If your variable is used only within the context of a single function, you're better off using a stack variable, i.e., Option 2. As others have said, you do not have to manage the lifetime of stack variables - they are constructed and destructed automatically. Also, allocating/deallocating a variable on the heap is slow by comparison. If your function is called often enough, you'll see a tremendous performance improvement if use stack variables versus heap variables.
That said, there are a couple of obvious instances where stack variables are insufficient.
If the stack variable has a large memory footprint, then you run the risk of overflowing the stack. By default, the stack size of each thread is 1 MB on Windows. It is unlikely that you'll create a stack variable that is 1 MB in size, but you have to keep in mind that stack utilization is cumulative. If your function calls a function which calls another function which calls another function which..., the stack variables in all of these functions take up space on the same stack. Recursive functions can run into this problem quickly, depending on how deep the recursion is. If this is a problem, you can increase the size of the stack (not recommended) or allocate the variable on the heap using the new operator (recommended).
The other, more likely condition is that your variable needs to "live" beyond the scope of your function. In this case, you'd allocate the variable on the heap so that it can be reached outside the scope of any given function.
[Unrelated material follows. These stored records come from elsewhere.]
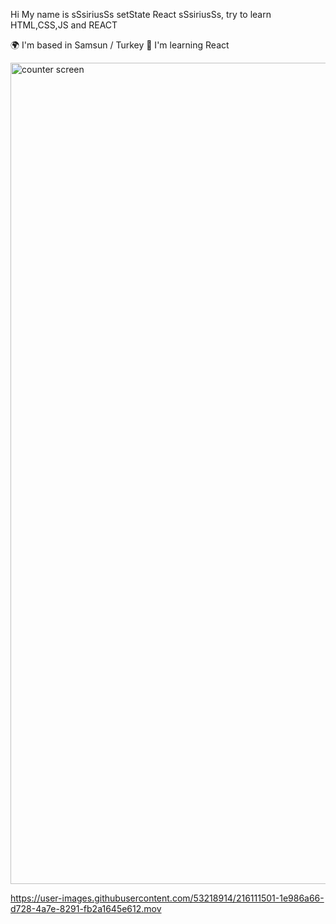 Hi My name is sSsiriusSs
setState React
sSsiriusSs, try to learn HTML,CSS,JS and REACT

🌍  I'm based in Samsun / Turkey
🧠  I'm learning React


<img width="1314" alt="counter screen" src="https://user-images.githubusercontent.com/53218914/216111425-61b61d6c-c7b1-491e-9a06-d682dadc17c9.png">


https://user-images.githubusercontent.com/53218914/216111501-1e986a66-d728-4a7e-8291-fb2a1645e612.mov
The simple answer is yes - new() creates an object on the heap (with the unfortunate side effect that you have to manage its lifetime (by explicitly calling delete on it), whereas the second form creates an object in the stack in the current scope and that object will be destroyed when it goes out of scope.
Are you passing myClass out of a function, or expecting it to exist outside that function? As some others said, it is all about scope when you aren't allocating on the heap. When you leave the function, it goes away (eventually). One of the classic mistakes made by beginners is the attempt to create a local object of some class in a function and return it without allocating it on the heap. I can remember debugging this kind of thing back in my earlier days doing c++.
C++ Core Guidelines R.11: Avoid using new and delete explicitly.
Things have changed significantly since most answers to this question were written. Specifically, C++ has evolved as a language, and the standard library is now richer. Why does this matter? Because of a combination of two factors:
Using new and delete is potentially dangerous: Memory might leak if you don't keep a very strong discipline of delete'ing everything you've allocated when it's no longer used; and never deleteing what's not currently allocated.
The standard library now offers smart pointers which encapsulate the new and delete calls, so that you don't have to take care of managing allocations on the free store/heap yourself. So do other containers, in the standard library and elsewhere.
This has evolved into one of the C++ community's "core guidelines" for writing better C++ code, as the linked document shows. Of course, there exceptions to this rule: Somebody needs to write those encapsulating classes which do use new and delete; but that someone is rarely yourself.
Adding to #DanielSchepler's valid answer:
The second method creates the instance on the stack, along with such things as something declared int and the list of parameters that are passed into the function.
The first method makes room for a pointer on the stack, which you've set to the location in memory where a new MyClass has been allocated on the heap - or free store.
The first method also requires that you delete what you create with new, whereas in the second method, the class is automatically destructed and freed when it falls out of scope (the next closing brace, usually).
The short answer is yes the "new" keyword is incredibly important as when you use it the object data is stored on the heap as opposed to the stack, which is most important!